Figure 7

The effect of AMPK knockdown on the zileuton action. C2C12 myotubes were transfected with negative control siRNA or AMPK siRNA (20 nM), treated with 50 μM zileuton for 1 h, and then with PA (750 μM) for 12 h (qPCR) or 24 h (western blot, ELISA, ROS, and glucose uptake). The effect of AMPK knockdown was determined by western blotting (a). The effects of AMPK siRNA on Akt/serIRS-1 phosphorylation, and AMPK/ACC phosphorylation (b) and ER stress markers were determined by western blotting (c) and qPCR (d). The expression of 5-LO was determined by qPCR (d).

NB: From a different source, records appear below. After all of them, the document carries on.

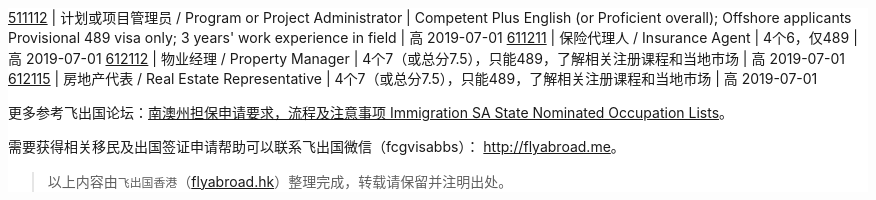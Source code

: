 [511112] | 计划或项目管理员 / Program or Project Administrator | Competent Plus English (or Proficient overall); Offshore applicants Provisional 489 visa only; 3 years' work experience in field | 高 2019-07-01
[611211] | 保险代理人 / Insurance Agent | 4个6，仅489 | 高 2019-07-01
[612112] | 物业经理 / Property Manager | 4个7（或总分7.5），只能489，了解相关注册课程和当地市场 | 高 2019-07-01
[612115] | 房地产代表 / Real Estate Representative | 4个7（或总分7.5），只能489，了解相关注册课程和当地市场 | 高 2019-07-01

更多参考飞出国论坛：[南澳州担保申请要求，流程及注意事项 Immigration SA State Nominated Occupation Lists](http://bbs.fcgvisa.com/t/immigration-sa-state-nominated-occupation-lists/3009)。  

需要获得相关移民及出国签证申请帮助可以联系飞出国微信（fcgvisabbs）： <a href="http://flyabroad.me/contact" target="_blank">http://flyabroad.me</a>。

> 以上内容由`飞出国香港`（<a href="http://flyabroad.hk/" target="_blank">flyabroad.hk</a>）整理完成，转载请保留并注明出处。

[121212]: http://bbs.fcgvisa.com/t/flyabroad/882?target=blank
[121213]: http://bbs.fcgvisa.com/t/flyabroad/884?target=blank
[121214]: http://bbs.fcgvisa.com/t/flyabroad/886?target=blank
[121215]: http://bbs.fcgvisa.com/t/flyabroad/891?target=blank
[121216]: http://bbs.fcgvisa.com/t/flyabroad/903?target=blank
[121221]: http://bbs.fcgvisa.com/t/flyabroad/933?target=blank
[121299]: http://bbs.fcgvisa.com/t/flyabroad/939?target=blank
[121312]: http://bbs.fcgvisa.com/t/flyabroad/943?target=blank
[121313]: http://bbs.fcgvisa.com/t/flyabroad/944?target=blank
[121317]: http://bbs.fcgvisa.com/t/flyabroad/948?target=blank
[121318]: http://bbs.fcgvisa.com/t/flyabroad/952?target=blank
[121321]: http://bbs.fcgvisa.com/t/flyabroad/955?target=blank
[121322]: http://bbs.fcgvisa.com/t/flyabroad/959?target=blank
[121411]: http://bbs.fcgvisa.com/t/flyabroad/991?target=blank
[131112]: http://bbs.fcgvisa.com/t/flyabroad/995?target=blank
[131113]: http://bbs.fcgvisa.com/t/flyabroad/998?target=blank
[131114]: http://bbs.fcgvisa.com/t/flyabroad/1002?target=blank
[132111]: http://bbs.fcgvisa.com/t/flyabroad/1003?target=blank
[132211]: http://bbs.fcgvisa.com/t/flyabroad/1004?target=blank
[132311]: http://bbs.fcgvisa.com/t/flyabroad/1011?target=blank
[132511]: http://bbs.fcgvisa.com/t/flyabroad/1013?target=blank
[133111]: http://bbs.fcgvisa.com/t/flyabroad/1014?target=blank
[133112]: http://bbs.fcgvisa.com/t/flyabroad/1047?target=blank
[133211]: http://bbs.fcgvisa.com/t/flyabroad/1054?target=blank
[133411]: http://bbs.fcgvisa.com/t/flyabroad/1057?target=blank
[133511]: http://bbs.fcgvisa.com/t/flyabroad/1058?target=blank
[133512]: http://bbs.fcgvisa.com/t/flyabroad/1059?target=blank
[133513]: http://bbs.fcgvisa.com/t/flyabroad/1060?target=blank
[133611]: http://bbs.fcgvisa.com/t/flyabroad/1061?target=blank
[133612]: http://bbs.fcgvisa.com/t/flyabroad/1062?target=blank
[134211]: http://bbs.fcgvisa.com/t/flyabroad/1064?target=blank
[134212]: http://bbs.fcgvisa.com/t/flyabroad/1065?target=blank
[134213]: http://bbs.fcgvisa.com/t/flyabroad/1067?target=blank
[134214]: http://bbs.fcgvisa.com/t/flyabroad/1068?target=blank
[134299]: http://bbs.fcgvisa.com/t/flyabroad/1069?target=blank
[135112]: http://bbs.fcgvisa.com/t/flyabroad/1075?target=blank
[135199]: http://bbs.fcgvisa.com/t/flyabroad/1076?target=blank
[139911]: http://bbs.fcgvisa.com/t/flyabroad/1081?target=blank
[139914]: http://bbs.fcgvisa.com/t/flyabroad/1084?target=blank
[139999]: http://bbs.fcgvisa.com/t/flyabroad/1086?target=blank
[141111]: http://bbs.fcgvisa.com/t/flyabroad/1087?target=blank
[141311]: http://bbs.fcgvisa.com/t/flyabroad/1089?target=blank
[141999]: http://bbs.fcgvisa.com/t/flyabroad/1093?target=blank
[149212]: http://bbs.fcgvisa.com/t/flyabroad/1105?target=blank
[149311]: http://bbs.fcgvisa.com/t/flyabroad/1106?target=blank
[149913]: http://bbs.fcgvisa.com/t/flyabroad/1112?target=blank
[149914]: http://bbs.fcgvisa.com/t/flyabroad/1113?target=blank
[211311]: http://bbs.fcgvisa.com/t/flyabroad/857?target=blank
[212314]: http://bbs.fcgvisa.com/t/flyabroad/876?target=blank
[222112]: http://bbs.fcgvisa.com/t/flyabroad/904?target=blank
[222113]: http://bbs.fcgvisa.com/t/flyabroad/905?target=blank
[223112]: http://bbs.fcgvisa.com/t/flyabroad/917?target=blank
[224112]: http://bbs.fcgvisa.com/t/flyabroad/922?target=blank
[224113]: http://bbs.fcgvisa.com/t/flyabroad/923?target=blank
[224214]: http://bbs.fcgvisa.com/t/flyabroad/928?target=blank
[224311]: http://bbs.fcgvisa.com/t/flyabroad/930?target=blank
[224711]: http://bbs.fcgvisa.com/t/flyabroad/937?target=blank
[224712]: http://bbs.fcgvisa.com/t/flyabroad/938?target=blank
[224912]: http://bbs.fcgvisa.com/t/flyabroad/941?target=blank
[224999]: http://bbs.fcgvisa.com/t/flyabroad/951?target=blank
[225111]: http://bbs.fcgvisa.com/t/flyabroad/953?target=blank
[225211]: http://bbs.fcgvisa.com/t/flyabroad/957?target=blank
[225212]: http://bbs.fcgvisa.com/t/flyabroad/958?target=blank
[225213]: http://bbs.fcgvisa.com/t/flyabroad/960?target=blank
[225311]: http://bbs.fcgvisa.com/t/flyabroad/961?target=blank
[225499]: http://bbs.fcgvisa.com/t/flyabroad/965?target=blank
[232111]: http://bbs.fcgvisa.com/t/flyabroad/977?target=blank
[232212]: http://bbs.fcgvisa.com/t/flyabroad/979?target=blank
[232312]: http://bbs.fcgvisa.com/t/flyabroad/983?target=blank
[232411]: http://bbs.fcgvisa.com/t/flyabroad/985?target=blank
[232412]: http://bbs.fcgvisa.com/t/flyabroad/986?target=blank
[232413]: http://bbs.fcgvisa.com/t/flyabroad/987?target=blank
[232414]: http://bbs.fcgvisa.com/t/flyabroad/989?target=blank
[232611]: http://bbs.fcgvisa.com/t/flyabroad/992?target=blank
[233111]: http://bbs.fcgvisa.com/t/flyabroad/993?target=blank
[233211]: http://bbs.fcgvisa.com/t/flyabroad/996?target=blank
[233212]: http://bbs.fcgvisa.com/t/flyabroad/997?target=blank
[233213]: http://bbs.fcgvisa.com/t/flyabroad/999?target=blank
[233214]: http://bbs.fcgvisa.com/t/flyabroad/1000?target=blank
[233215]: http://bbs.fcgvisa.com/t/flyabroad/1001?target=blank
[233311]: http://bbs.fcgvisa.com/t/flyabroad/1005?target=blank
[233411]: http://bbs.fcgvisa.com/t/flyabroad/1006?target=blank

[233511]: http://bbs.fcgvisa.com/t/flyabroad/1007?target=blank
[233512]: http://bbs.fcgvisa.com/t/flyabroad/1008?target=blank
[233513]: http://bbs.fcgvisa.com/t/flyabroad/1009?target=blank
[233611]: http://bbs.fcgvisa.com/t/flyabroad/1010?target=blank
[233612]: http://bbs.fcgvisa.com/t/flyabroad/1015?target=blank
[233999]: http://bbs.fcgvisa.com/t/flyabroad/1022?target=blank
[234111]: http://bbs.fcgvisa.com/t/flyabroad/1023?target=blank
[234112]: http://bbs.fcgvisa.com/t/flyabroad/1024?target=blank
[234113]: http://bbs.fcgvisa.com/t/flyabroad/1025?target=blank
[234211]: http://bbs.fcgvisa.com/t/flyabroad/1026?target=blank
[234212]: http://bbs.fcgvisa.com/t/flyabroad/1027?target=blank
[234213]: http://bbs.fcgvisa.com/t/flyabroad/1028?target=blank
[234411]: http://bbs.fcgvisa.com/t/flyabroad/1034?target=blank
[234412]: http://bbs.fcgvisa.com/t/flyabroad/1035?target=blank
[234413]: http://bbs.fcgvisa.com/t/flyabroad/13037?target=blank
[234511]: http://bbs.fcgvisa.com/t/flyabroad/1036?target=blank
[234513]: http://bbs.fcgvisa.com/t/flyabroad/1038?target=blank
[234514]: http://bbs.fcgvisa.com/t/flyabroad/1039?target=blank
[234515]: http://bbs.fcgvisa.com/t/flyabroad/1040?target=blank
[234516]: http://bbs.fcgvisa.com/t/flyabroad/1041?target=blank
[234517]: http://bbs.fcgvisa.com/t/flyabroad/1042?target=blank
[234518]: http://bbs.fcgvisa.com/t/flyabroad/1043?target=blank
[234599]: http://bbs.fcgvisa.com/t/flyabroad/1044?target=blank
[234611]: http://bbs.fcgvisa.com/t/flyabroad/1045?target=blank
[234914]: http://bbs.fcgvisa.com/t/flyabroad/1051?target=blank
[241111]: http://bbs.fcgvisa.com/t/flyabroad/1587?target=blank
[241511]: http://bbs.fcgvisa.com/t/flyabroad/1595?target=blank
[241512]: http://bbs.fcgvisa.com/t/flyabroad/1596?target=blank
[241513]: http://bbs.fcgvisa.com/t/flyabroad/1598?target=blank
[241599]: http://bbs.fcgvisa.com/t/flyabroad/1600?target=blank
[242211]: http://bbs.fcgvisa.com/t/flyabroad/1603?target=blank
[249212]: http://bbs.fcgvisa.com/t/flyabroad/1607?target=blank
[249214]: http://bbs.fcgvisa.com/t/flyabroad/1609?target=blank
[249299]: http://bbs.fcgvisa.com/t/flyabroad/1610?target=blank
[251211]: http://bbs.fcgvisa.com/t/flyabroad/1469?target=blank
[251214]: http://bbs.fcgvisa.com/t/flyabroad/1466?target=blank
[251312]: http://bbs.fcgvisa.com/t/flyabroad/1464?target=blank
[251411]: http://bbs.fcgvisa.com/t/flyabroad/1463?target=blank
[251911]: http://bbs.fcgvisa.com/t/flyabroad/1458?target=blank
[252111]: http://bbs.fcgvisa.com/t/flyabroad/1455?target=blank
[252411]: http://bbs.fcgvisa.com/t/flyabroad/1445?target=blank
[252511]: http://bbs.fcgvisa.com/t/flyabroad/1444?target=blank
[252611]: http://bbs.fcgvisa.com/t/flyabroad/1443?target=blank
[252711]: http://bbs.fcgvisa.com/t/flyabroad/1437?target=blank
[252712]: http://bbs.fcgvisa.com/t/flyabroad/1436?target=blank
[253111]: http://bbs.fcgvisa.com/t/flyabroad/1435?target=blank
[253112]: http://bbs.fcgvisa.com/t/flyabroad/1434?target=blank
[253211]: http://bbs.fcgvisa.com/t/flyabroad/1432?target=blank
[253321]: http://bbs.fcgvisa.com/t/flyabroad/1423?target=blank
[253399]: http://bbs.fcgvisa.com/t/flyabroad/1419?target=blank
[253411]: http://bbs.fcgvisa.com/t/flyabroad/1418?target=blank
[253511]: http://bbs.fcgvisa.com/t/flyabroad/1416?target=blank
[253514]: http://bbs.fcgvisa.com/t/flyabroad/1413?target=blank
[253999]: http://bbs.fcgvisa.com/t/flyabroad/1382?target=blank
[254111]: http://bbs.fcgvisa.com/t/flyabroad/1379?target=blank
[254311]: http://bbs.fcgvisa.com/t/flyabroad/1367?target=blank
[254411]: http://bbs.fcgvisa.com/t/flyabroad/1364?target=blank
[254412]: http://bbs.fcgvisa.com/t/flyabroad/1360?target=blank
[254413]: http://bbs.fcgvisa.com/t/flyabroad/1357?target=blank
[254414]: http://bbs.fcgvisa.com/t/flyabroad/1354?target=blank
[254415]: http://bbs.fcgvisa.com/t/flyabroad/1308?target=blank
[254416]: http://bbs.fcgvisa.com/t/flyabroad/1307?target=blank
[254417]: http://bbs.fcgvisa.com/t/flyabroad/1306?target=blank
[254418]: http://bbs.fcgvisa.com/t/flyabroad/1304?target=blank
[254421]: http://bbs.fcgvisa.com/t/flyabroad/1302?target=blank
[254422]: http://bbs.fcgvisa.com/t/flyabroad/1300?target=blank
[254423]: http://bbs.fcgvisa.com/t/flyabroad/1299?target=blank
[254424]: http://bbs.fcgvisa.com/t/flyabroad/1298?target=blank
[254425]: http://bbs.fcgvisa.com/t/flyabroad/1297?target=blank
[254499]: http://bbs.fcgvisa.com/t/flyabroad/1296?target=blank
[261111]: http://bbs.fcgvisa.com/t/flyabroad/1268?target=blank
[261112]: http://bbs.fcgvisa.com/t/flyabroad/1269?target=blank
[261211]: http://bbs.fcgvisa.com/t/flyabroad/1270?target=blank
[261212]: http://bbs.fcgvisa.com/t/flyabroad/1271?target=blank
[261311]: http://bbs.fcgvisa.com/t/flyabroad/1272?target=blank
[261312]: http://bbs.fcgvisa.com/t/flyabroad/1273?target=blank
[261313]: http://bbs.fcgvisa.com/t/flyabroad/1274?target=blank
[261314]: http://bbs.fcgvisa.com/t/flyabroad/1275?target=blank
[261399]: http://bbs.fcgvisa.com/t/flyabroad/1276?target=blank
[262111]: http://bbs.fcgvisa.com/t/flyabroad/1277?target=blank
[262112]: http://bbs.fcgvisa.com/t/flyabroad/1278?target=blank
[262113]: http://bbs.fcgvisa.com/t/flyabroad/1279?target=blank
[263111]: http://bbs.fcgvisa.com/t/flyabroad/1280?target=blank
[263112]: http://bbs.fcgvisa.com/t/flyabroad/1281?target=blank
[263113]: http://bbs.fcgvisa.com/t/flyabroad/1282?target=blank
[263211]: http://bbs.fcgvisa.com/t/flyabroad/1283?target=blank
[263212]: http://bbs.fcgvisa.com/t/flyabroad/1284?target=blank
[263213]: http://bbs.fcgvisa.com/t/flyabroad/1285?target=blank
[263299]: http://bbs.fcgvisa.com/t/flyabroad/1286?target=blank
[272114]: http://bbs.fcgvisa.com/t/flyabroad/1125?target=blank
[272115]: http://bbs.fcgvisa.com/t/flyabroad/1126?target=blank
[272199]: http://bbs.fcgvisa.com/t/flyabroad/1127?target=blank
[272311]: http://bbs.fcgvisa.com/t/flyabroad/1129?target=blank
[272312]: http://bbs.fcgvisa.com/t/flyabroad/1130?target=blank
[272314]: http://bbs.fcgvisa.com/t/flyabroad/1132?target=blank
[272399]: http://bbs.fcgvisa.com/t/flyabroad/1133?target=blank
[272499]: http://bbs.fcgvisa.com/t/flyabroad/1138?target=blank
[272511]: http://bbs.fcgvisa.com/t/flyabroad/1139?target=blank
[272612]: http://bbs.fcgvisa.com/t/flyabroad/1141?target=blank
[272613]: http://bbs.fcgvisa.com/t/flyabroad/1142?target=blank
[311111]: http://bbs.fcgvisa.com/t/flyabroad/1152?target=blank
[311213]: http://bbs.fcgvisa.com/t/flyabroad/1155?target=blank
[311215]: http://bbs.fcgvisa.com/t/flyabroad/1157?target=blank
[311216]: http://bbs.fcgvisa.com/t/flyabroad/1158?target=blank
[311299]: http://bbs.fcgvisa.com/t/flyabroad/1159?target=blank
[311411]: http://bbs.fcgvisa.com/t/flyabroad/1164?target=blank
[311412]: http://bbs.fcgvisa.com/t/flyabroad/1165?target=blank
[311413]: http://bbs.fcgvisa.com/t/flyabroad/1166?target=blank
[311499]: http://bbs.fcgvisa.com/t/flyabroad/1169?target=blank
[312111]: http://bbs.fcgvisa.com/t/flyabroad/1170?target=blank
[312211]: http://bbs.fcgvisa.com/t/flyabroad/1177?target=blank
[312212]: http://bbs.fcgvisa.com/t/flyabroad/1178?target=blank
[312311]: http://bbs.fcgvisa.com/t/flyabroad/1179?target=blank
[312312]: http://bbs.fcgvisa.com/t/flyabroad/1180?target=blank
[312611]: http://bbs.fcgvisa.com/t/flyabroad/1187?target=blank
[312911]: http://bbs.fcgvisa.com/t/flyabroad/1188?target=blank
[312912]: http://bbs.fcgvisa.com/t/flyabroad/1189?target=blank
[312913]: http://bbs.fcgvisa.com/t/flyabroad/1190?target=blank
[312999]: http://bbs.fcgvisa.com/t/flyabroad/1191?target=blank
[313111]: http://bbs.fcgvisa.com/t/flyabroad/1192?target=blank
[313112]: http://bbs.fcgvisa.com/t/flyabroad/1193?target=blank
[313113]: http://bbs.fcgvisa.com/t/flyabroad/1194?target=blank
[313199]: http://bbs.fcgvisa.com/t/flyabroad/1195?target=blank
[321111]: http://bbs.fcgvisa.com/t/flyabroad/1200?target=blank
[321211]: http://bbs.fcgvisa.com/t/flyabroad/1201?target=blank
[321212]: http://bbs.fcgvisa.com/t/flyabroad/1202?target=blank
[321213]: http://bbs.fcgvisa.com/t/flyabroad/1203?target=blank
[321214]: http://bbs.fcgvisa.com/t/flyabroad/1204?target=blank
[322211]: http://bbs.fcgvisa.com/t/flyabroad/1212?target=blank
[322311]: http://bbs.fcgvisa.com/t/flyabroad/1213?target=blank
[322312]: http://bbs.fcgvisa.com/t/flyabroad/1214?target=blank
[322313]: http://bbs.fcgvisa.com/t/flyabroad/1215?target=blank
[323211]: http://bbs.fcgvisa.com/t/flyabroad/1219?target=blank
[323212]: http://bbs.fcgvisa.com/t/flyabroad/1220?target=blank
[323213]: http://bbs.fcgvisa.com/t/flyabroad/1221?target=blank
[323214]: http://bbs.fcgvisa.com/t/flyabroad/1222?target=blank
[323299]: http://bbs.fcgvisa.com/t/flyabroad/1224?target=blank
[323412]: http://bbs.fcgvisa.com/t/flyabroad/1232?target=blank
[324111]: http://bbs.fcgvisa.com/t/flyabroad/1233?target=blank
[324211]: http://bbs.fcgvisa.com/t/flyabroad/1234?target=blank
[324212]: http://bbs.fcgvisa.com/t/flyabroad/1235?target=blank
[324311]: http://bbs.fcgvisa.com/t/flyabroad/1236?target=blank
[331111]: http://bbs.fcgvisa.com/t/flyabroad/1237?target=blank
[331112]: http://bbs.fcgvisa.com/t/flyabroad/1238?target=blank
[331211]: http://bbs.fcgvisa.com/t/flyabroad/1239?target=blank
[331212]: http://bbs.fcgvisa.com/t/flyabroad/1240?target=blank
[331213]: http://bbs.fcgvisa.com/t/flyabroad/1241?target=blank
[332111]: http://bbs.fcgvisa.com/t/flyabroad/1242?target=blank
[332211]: http://bbs.fcgvisa.com/t/flyabroad/1243?target=blank
[333111]: http://bbs.fcgvisa.com/t/flyabroad/1244?target=blank
[333211]: http://bbs.fcgvisa.com/t/flyabroad/1245?target=blank
[333212]: http://bbs.fcgvisa.com/t/flyabroad/1246?target=blank
[333311]: http://bbs.fcgvisa.com/t/flyabroad/1247?target=blank
[333411]: http://bbs.fcgvisa.com/t/flyabroad/1248?target=blank
[334111]: http://bbs.fcgvisa.com/t/flyabroad/1249?target=blank
[334112]: http://bbs.fcgvisa.com/t/flyabroad/1250?target=blank
[341111]: http://bbs.fcgvisa.com/t/flyabroad/1301?target=blank
[342111]: http://bbs.fcgvisa.com/t/flyabroad/1309?target=blank
[342311]: http://bbs.fcgvisa.com/t/flyabroad/1313?target=blank
[342313]: http://bbs.fcgvisa.com/t/flyabroad/1315?target=blank
[342314]: http://bbs.fcgvisa.com/t/flyabroad/1316?target=blank
[342315]: http://bbs.fcgvisa.com/t/flyabroad/1317?target=blank
[351111]: http://bbs.fcgvisa.com/t/flyabroad/1322?target=blank
[351112]: http://bbs.fcgvisa.com/t/flyabroad/1323?target=blank
[351211]: http://bbs.fcgvisa.com/t/flyabroad/1324?target=blank
[351311]: http://bbs.fcgvisa.com/t/flyabroad/1325?target=blank
[351411]: http://bbs.fcgvisa.com/t/flyabroad/1326?target=blank
[362211]: http://bbs.fcgvisa.com/t/flyabroad/1336?target=blank
[362212]: http://bbs.fcgvisa.com/t/flyabroad/1337?target=blank
[362213]: http://bbs.fcgvisa.com/t/flyabroad/1338?target=blank
[362311]: http://bbs.fcgvisa.com/t/flyabroad/1339?target=blank
[362411]: http://bbs.fcgvisa.com/t/flyabroad/1340?target=blank
[391111]: http://bbs.fcgvisa.com/t/flyabroad/1341?target=blank
[393213]: http://bbs.fcgvisa.com/t/flyabroad/1353?target=blank
[394111]: http://bbs.fcgvisa.com/t/flyabroad/1358?target=blank
[399111]: http://bbs.fcgvisa.com/t/flyabroad/1366?target=blank
[399112]: http://bbs.fcgvisa.com/t/flyabroad/1368?target=blank
[411111]: http://bbs.fcgvisa.com/t/flyabroad/1294?target=blank
[411211]: http://bbs.fcgvisa.com/t/flyabroad/1404?target=blank
[411213]: http://bbs.fcgvisa.com/t/flyabroad/1412?target=blank
[411214]: http://bbs.fcgvisa.com/t/flyabroad/1417?target=blank
[411311]: http://bbs.fcgvisa.com/t/flyabroad/1472?target=blank
[411411]: http://bbs.fcgvisa.com/t/flyabroad/1473?target=blank
[411711]: http://bbs.fcgvisa.com/t/flyabroad/1478?target=blank
[411712]: http://bbs.fcgvisa.com/t/flyabroad/1479?target=blank
[411713]: http://bbs.fcgvisa.com/t/flyabroad/1480?target=blank
[411716]: http://bbs.fcgvisa.com/t/flyabroad/1483?target=blank
[452315]: http://bbs.fcgvisa.com/t/flyabroad/1511?target=blank
[511111]: http://bbs.fcgvisa.com/t/flyabroad/1492?target=blank
[511112]: http://bbs.fcgvisa.com/t/flyabroad/1495?target=blank
[611211]: http://bbs.fcgvisa.com/t/flyabroad/1537?target=blank
[612112]: http://bbs.fcgvisa.com/t/flyabroad/1539?target=blank
[612115]: http://bbs.fcgvisa.com/t/flyabroad/1542?target=blank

Cellular TNF-α and IL-6 mRNA levels and secreted TNF-α and IL-6 levels were determined by qPCR and ELISA (e). ROS production was assessed using AmplexRed (f). Glucose uptake was determined by 2-NBDG in the presence or absence of insulin (1 μg/ml) for 30 min (g). LTB4 production was measured by ELISA kits (h). The results of the western blotting are shown as the representative of three independent experiments (b and c), and other results are expressed as the means ± SDs of three experiments performed in triplicate. ^# P < 0.05 vs. non-treated controls, *P < 0.05 vs. PA alone, **P < 0.05 vs. control siRNA of PA plus zileuton, ^& P < 0.05 vs. (−) insulin, ns; not significant.